While EI aims at helping all unemployed workers, we must also recognize that some groups, such as seasonal workers, have particular needs and the program has special features built in to benefit seasonal workers across the country.
The hours based system, for example, takes into account the fact that seasonal work often involves long hours of work per week. It also identifies a sector of the workforce, even with part time work over the full year, that can now qualify. For example, an employee who works in a seasonal job can accumulate hours in smaller numbers in the pre and post season in order to qualify for benefits which previously he or she was not entitled to.
As I have mentioned, one of the intentions of the EI program is to reduce dependence on benefits by all Canadian workers, including seasonal workers. The so-called intensity rule was therefore introduced to discourage use of EI benefits by reducing the benefit rate of frequent claimants.

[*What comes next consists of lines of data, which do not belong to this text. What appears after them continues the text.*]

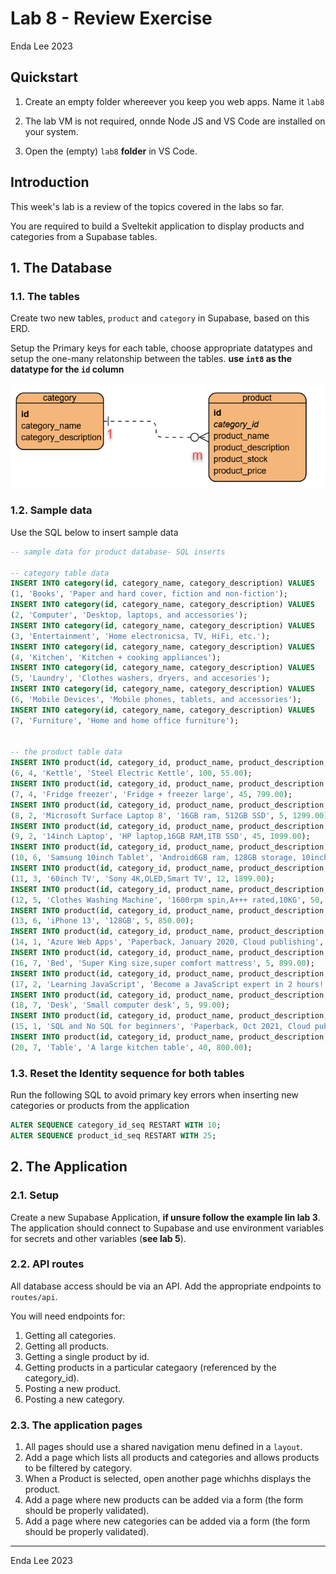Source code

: # Lab 8 - Review Exercise

Enda Lee 2023

## Quickstart

1. Create an empty folder whereever you keep you web apps. Name it `lab8`

2. The lab VM is not required, onnde Node JS and VS Code are installed on your system.
3. Open the (empty) `lab8` **folder** in VS Code.



## Introduction

This week's lab is a review of the topics covered in the labs so far.

You are required to build a Sveltekit application to display products and categories from a Supabase tables.



## 1. The Database

### 1.1. The tables

Create two new tables, `product` and `category` in Supabase, based on this ERD. 

Setup the Primary keys for each table, choose appropriate datatypes and setup the one-many relatonship between the tables.
**use `int8` as the datatype for the `id` column**


![product_category_erd](./media/product_category_erd.png)

### 1.2. Sample data

Use the SQL below to insert sample data

```sql
-- sample data for product database- SQL inserts

-- category table data
INSERT INTO category(id, category_name, category_description) VALUES
(1, 'Books', 'Paper and hard cover, fiction and non-fiction');
INSERT INTO category(id, category_name, category_description) VALUES
(2, 'Computer', 'Desktop, laptops, and accessories');
INSERT INTO category(id, category_name, category_description) VALUES
(3, 'Entertainment', 'Home electronicsa, TV, HiFi, etc.');
INSERT INTO category(id, category_name, category_description) VALUES
(4, 'Kitchen', 'Kitchen + cooking appliances');
INSERT INTO category(id, category_name, category_description) VALUES
(5, 'Laundry', 'Clothes washers, dryers, and accesories');
INSERT INTO category(id, category_name, category_description) VALUES
(6, 'Mobile Devices', 'Mobile phones, tablets, and accessories');
INSERT INTO category(id, category_name, category_description) VALUES
(7, 'Furniture', 'Home and home office furniture');


-- the product table data
INSERT INTO product(id, category_id, product_name, product_description, product_stock, product_price) VALUES
(6, 4, 'Kettle', 'Steel Electric Kettle', 100, 55.00);
INSERT INTO product(id, category_id, product_name, product_description, product_stock, product_price) VALUES
(7, 4, 'Fridge freezer', 'Fridge + freezer large', 45, 799.00);
INSERT INTO product(id, category_id, product_name, product_description, product_stock, product_price) VALUES
(8, 2, 'Microsoft Surface Laptop 8', '16GB ram, 512GB SSD', 5, 1299.00);
INSERT INTO product(id, category_id, product_name, product_description, product_stock, product_price) VALUES
(9, 2, '14inch Laptop', 'HP laptop,16GB RAM,1TB SSD', 45, 1099.00);
INSERT INTO product(id, category_id, product_name, product_description, product_stock, product_price) VALUES
(10, 6, 'Samsung 10inch Tablet', 'Android6GB ram, 128GB storage, 10inch screen', 5, 99.00);
INSERT INTO product(id, category_id, product_name, product_description, product_stock, product_price) VALUES
(11, 3, '60inch TV', 'Sony 4K,OLED,Smart TV', 12, 1899.00);
INSERT INTO product(id, category_id, product_name, product_description, product_stock, product_price) VALUES
(12, 5, 'Clothes Washing Machine', '1600rpm spin,A+++ rated,10KG', 50, 699.00);
INSERT INTO product(id, category_id, product_name, product_description, product_stock, product_price) VALUES
(13, 6, 'iPhone 13', '128GB', 5, 850.00);
INSERT INTO product(id, category_id, product_name, product_description, product_stock, product_price) VALUES
(14, 1, 'Azure Web Apps', 'Paperback, January 2020, Cloud publishing', 50, 19.00);
INSERT INTO product(id, category_id, product_name, product_description, product_stock, product_price) VALUES
(16, 7, 'Bed', 'Super King size,super comfort mattress', 5, 899.00);
INSERT INTO product(id, category_id, product_name, product_description, product_stock, product_price) VALUES
(17, 2, 'Learning JavaScript', 'Become a JavaScript expert in 2 hours!', 10, 12.00);
INSERT INTO product(id, category_id, product_name, product_description, product_stock, product_price) VALUES
(18, 7, 'Desk', 'Small computer desk', 5, 99.00);
INSERT INTO product(id, category_id, product_name, product_description, product_stock, product_price) VALUES
(15, 1, 'SQL and No SQL for beginners', 'Paperback, Oct 2021, Cloud publishing', 10, 399.00);
INSERT INTO product(id, category_id, product_name, product_description, product_stock, product_price) VALUES
(20, 7, 'Table', 'A large kitchen table', 40, 800.00);
```


### 1.3. Reset the Identity sequence for both tables

Run the following SQL to avoid primary key errors when inserting new categories or products from the application

```sql
ALTER SEQUENCE category_id_seq RESTART WITH 10;
ALTER SEQUENCE product_id_seq RESTART WITH 25;
```



## 2. The Application

### 2.1. Setup

Create a new Supabase Application, **if unsure follow the example lin lab 3**. The application should connect to Supabase and use environment variables for secrets and other variables (**see lab 5**).

### 2.2. API routes

All database access should be via an API. Add the appropriate endpoints to `routes/api`. 

You will need endpoints for:

1. Getting all categories.
2. Getting all products.
3. Getting a single product by id.
4. Getting products in a particular categaory (referenced by the category_id).
5. Posting a new product.
6. Posting a new category.

### 2.3. The application pages

1. All pages should use a shared navigation menu defined in a `layout`.
2.  Add a page which lists all products and categories and allows products to be filtered by category.
3. When a Product is selected, open another page whichhs displays the product.
4. Add a page where new products can be added via a form (the form should be properly validated).
5. Add a page where new categories can be added via a form (the form should be properly validated).



------

Enda Lee 2023
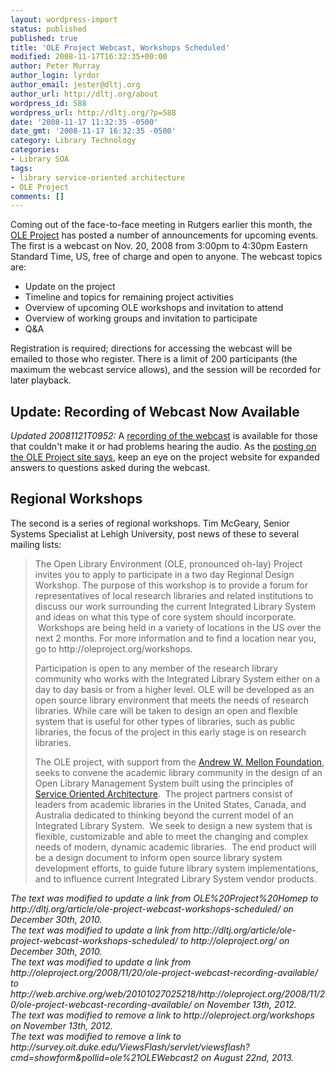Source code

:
 ```yaml
---
layout: wordpress-import
status: published
published: true
title: 'OLE Project Webcast, Workshops Scheduled'
modified: 2008-11-17T16:32:35+00:00
author: Peter Murray
author_login: lyrdor
author_email: jester@dltj.org
author_url: http://dltj.org/about
wordpress_id: 588
wordpress_url: http://dltj.org/?p=588
date: '2008-11-17 11:32:35 -0500'
date_gmt: '2008-11-17 16:32:35 -0500'
category: Library Technology
categories:
- Library SOA
tags:
- library service-oriented architecture
- OLE Project
comments: []
---
```

<p>Coming out of the face-to-face meeting in Rutgers earlier this month, the <a href="http://oleproject.org/" title="http://oleproject.org">OLE Project</a> has posted a number of announcements for upcoming events.  The first is a webcast on Nov. 20, 2008 from 3:00pm to 4:30pm Eastern Standard Time, US, free of charge and open to anyone.  The webcast topics are:</p>
<ul type="disc">
<li>Update on the project</li>
<li>Timeline and topics for remaining project activities</li>
<li>Overview of upcoming OLE workshops and invitation to attend</li>
<li>Overview of working groups and invitation to participate</li>
<li>Q&amp;A</li>
</ul>
<p><span class="removed_link" title="http://survey.oit.duke.edu/ViewsFlash/servlet/viewsflash?cmd=showform&amp;pollid=ole%21OLEWebcast2">Registration is required</span>; directions for accessing the webcast will be emailed to those who register.  There is a limit of 200 participants (the maximum the webcast service allows), and the session will be recorded for later playback.</p>
<h2>Update: Recording of Webcast Now Available</h2>
<p><i>Updated 20081121T0952:</i> A <a href="http://dukeuniversity.na3.acrobat.com/p29215364/" title="OLE Project Webcast Recording for 20-November-2008">recording of the webcast</a> is available for those that couldn't make it or had problems hearing the audio.  As the <a href="http://web.archive.org/web/20101027025218/http://oleproject.org/2008/11/20/ole-project-webcast-recording-available/" title="The OLE Project |   OLE Project webcast recording available">posting on the OLE Project site says</a>, keep an eye on the project website for expanded answers to questions asked during the webcast.</p>
<h2>Regional Workshops</h2>
<p>The second is a series of regional workshops.  Tim McGeary, Senior Systems Specialist at Lehigh University, post news of these to several mailing lists:<br />
<blockquote>
The Open Library Environment (OLE, pronounced oh-lay) Project invites you to apply to participate in a two day Regional Design Workshop. The purpose of this workshop is to provide a forum for representatives of local research libraries and related institutions to discuss our work surrounding the current Integrated Library System and ideas on what this type of core system should incorporate. &nbsp;Workshops are being held in a variety of locations in the US over the next 2 months. For more information and to find a location near you, go to <span class="removed_link" title="http://oleproject.org/workshops">http://oleproject.org/workshops</span>.</p>
<p>Participation is open to any member of the research library community who works with the Integrated Library System either on a day to day basis or from a higher level. OLE will be developed as an open source library environment that meets the needs of research libraries. While care will be taken to design an open and flexible system that is useful for other types of libraries, such as public libraries, the focus of the project in this early stage is on research libraries.</p>
<p>The OLE project, with support from the <a href="http://en.wikipedia.org/wiki/Andrew_W._Mellon_Foundation" title="Andrew W. Mellon Foundation" rel="wikipedia" class="zem_slink">Andrew W. Mellon Foundation</a>, seeks to convene the academic library community in the design of an Open Library Management System built using the principles of <a href="http://en.wikipedia.org/wiki/Service-oriented_architecture" title="Service-oriented architecture" rel="wikipedia" class="zem_slink">Service Oriented Architecture</a>. &nbsp;The project partners consist of leaders from academic libraries in the United States, Canada, and Australia dedicated to thinking beyond the current model of an Integrated Library System. &nbsp;We seek to design a new system that is flexible, customizable and able to meet the changing and complex needs of modern, dynamic academic libraries. &nbsp;The end product will be a design document to inform open source library system development efforts, to guide future library system implementations, and to influence current Integrated Library System vendor products.</p></blockquote>
<p style="padding:0;margin:0;font-style:italic;">The text was modified to update a link from OLE%20Project%20Homep to http://dltj.org/article/ole-project-webcast-workshops-scheduled/ on December 30th, 2010.</p>
<p style="padding:0;margin:0;font-style:italic;">The text was modified to update a link from http://dltj.org/article/ole-project-webcast-workshops-scheduled/ to http://oleproject.org/ on December 30th, 2010.</p>
<p style="padding:0;margin:0;font-style:italic;">The text was modified to update a link from http://oleproject.org/2008/11/20/ole-project-webcast-recording-available/ to http://web.archive.org/web/20101027025218/http://oleproject.org/2008/11/20/ole-project-webcast-recording-available/ on November 13th, 2012.</p>
<p style="padding:0;margin:0;font-style:italic;" class="removed_link">The text was modified to remove a link to http://oleproject.org/workshops on November 13th, 2012.</p>
<p style="padding:0;margin:0;font-style:italic;" class="removed_link">The text was modified to remove a link to http://survey.oit.duke.edu/ViewsFlash/servlet/viewsflash?cmd=showform&pollid=ole%21OLEWebcast2 on August 22nd, 2013.</p>
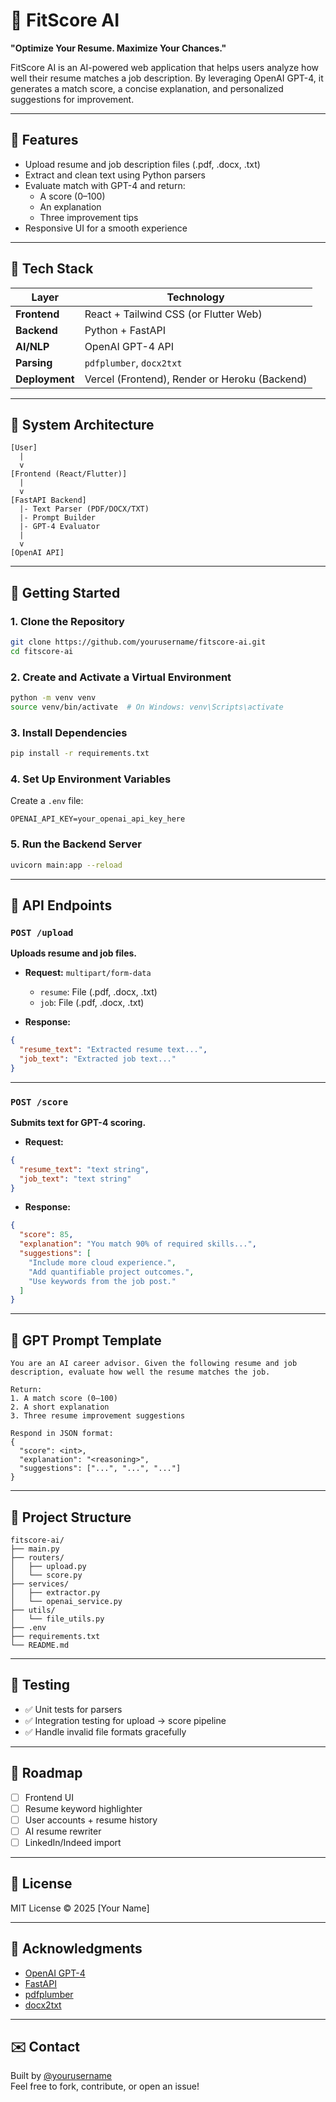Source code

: 
# 🧠 FitScore AI

**"Optimize Your Resume. Maximize Your Chances."**

FitScore AI is an AI-powered web application that helps users analyze how well their resume matches a job description. By leveraging OpenAI GPT-4, it generates a match score, a concise explanation, and personalized suggestions for improvement.

---

## 📌 Features

- Upload resume and job description files (.pdf, .docx, .txt)
- Extract and clean text using Python parsers
- Evaluate match with GPT-4 and return:
  - A score (0–100)
  - An explanation
  - Three improvement tips
- Responsive UI for a smooth experience

---

## 🧱 Tech Stack

| Layer        | Technology                |
|--------------|----------------------------|
| **Frontend** | React + Tailwind CSS (or Flutter Web) |
| **Backend**  | Python + FastAPI           |
| **AI/NLP**   | OpenAI GPT-4 API           |
| **Parsing**  | `pdfplumber`, `docx2txt`   |
| **Deployment** | Vercel (Frontend), Render or Heroku (Backend) |

---

## 🧠 System Architecture

```
[User] 
  |
  v
[Frontend (React/Flutter)]
  |
  v
[FastAPI Backend]
  |- Text Parser (PDF/DOCX/TXT)
  |- Prompt Builder
  |- GPT-4 Evaluator
  |
  v
[OpenAI API]
```

---

## 🚀 Getting Started

### 1. Clone the Repository
```bash
git clone https://github.com/yourusername/fitscore-ai.git
cd fitscore-ai
```

### 2. Create and Activate a Virtual Environment
```bash
python -m venv venv
source venv/bin/activate  # On Windows: venv\Scripts\activate
```

### 3. Install Dependencies
```bash
pip install -r requirements.txt
```

### 4. Set Up Environment Variables
Create a `.env` file:
```env
OPENAI_API_KEY=your_openai_api_key_here
```

### 5. Run the Backend Server
```bash
uvicorn main:app --reload
```

---

## 📂 API Endpoints

### `POST /upload`
**Uploads resume and job files.**

- **Request:** `multipart/form-data`
  - `resume`: File (.pdf, .docx, .txt)
  - `job`: File (.pdf, .docx, .txt)

- **Response:**
```json
{
  "resume_text": "Extracted resume text...",
  "job_text": "Extracted job text..."
}
```

---

### `POST /score`
**Submits text for GPT-4 scoring.**

- **Request:**
```json
{
  "resume_text": "text string",
  "job_text": "text string"
}
```

- **Response:**
```json
{
  "score": 85,
  "explanation": "You match 90% of required skills...",
  "suggestions": [
    "Include more cloud experience.",
    "Add quantifiable project outcomes.",
    "Use keywords from the job post."
  ]
}
```

---

## 📄 GPT Prompt Template

```plaintext
You are an AI career advisor. Given the following resume and job description, evaluate how well the resume matches the job.

Return:
1. A match score (0–100)
2. A short explanation
3. Three resume improvement suggestions

Respond in JSON format:
{
  "score": <int>,
  "explanation": "<reasoning>",
  "suggestions": ["...", "...", "..."]
}
```

---

## 📁 Project Structure

```
fitscore-ai/
├── main.py
├── routers/
│   ├── upload.py
│   └── score.py
├── services/
│   ├── extractor.py
│   └── openai_service.py
├── utils/
│   └── file_utils.py
├── .env
├── requirements.txt
└── README.md
```

---

## 🧪 Testing

- ✅ Unit tests for parsers
- ✅ Integration testing for upload → score pipeline
- ✅ Handle invalid file formats gracefully

---

## 🔄 Roadmap

- [ ] Frontend UI
- [ ] Resume keyword highlighter
- [ ] User accounts + resume history
- [ ] AI resume rewriter
- [ ] LinkedIn/Indeed import

---

## 📄 License

MIT License © 2025 [Your Name]

---

## 🙌 Acknowledgments

- [OpenAI GPT-4](https://platform.openai.com/)
- [FastAPI](https://fastapi.tiangolo.com/)
- [pdfplumber](https://github.com/jsvine/pdfplumber)
- [docx2txt](https://github.com/ankushshah89/python-docx2txt)

---

## ✉️ Contact

Built by [@yourusername](https://github.com/yourusername)  
Feel free to fork, contribute, or open an issue!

The unavoidable fact is that many seasonal workers have no choice but to resort to EI benefits. There simply are not enough job opportunities available to them in the off season. That is why Bill C-2 proposes removal of the intensity rule. This translates into a maximum of $988 for a 26 week period and $1,710 for a maximum 45 week claim in the pockets of Canadians. If there was a maximum claim of 26 weeks, they would only get $40 more a week when the intensity rule is dropped. It may not seem like a very large amount of money, but for someone making $200 a week this represents a very large portion of that person's income.
I encourage all members to support this program and get these measures through as quickly as possible for the benefit of all seasonal workers in Canada.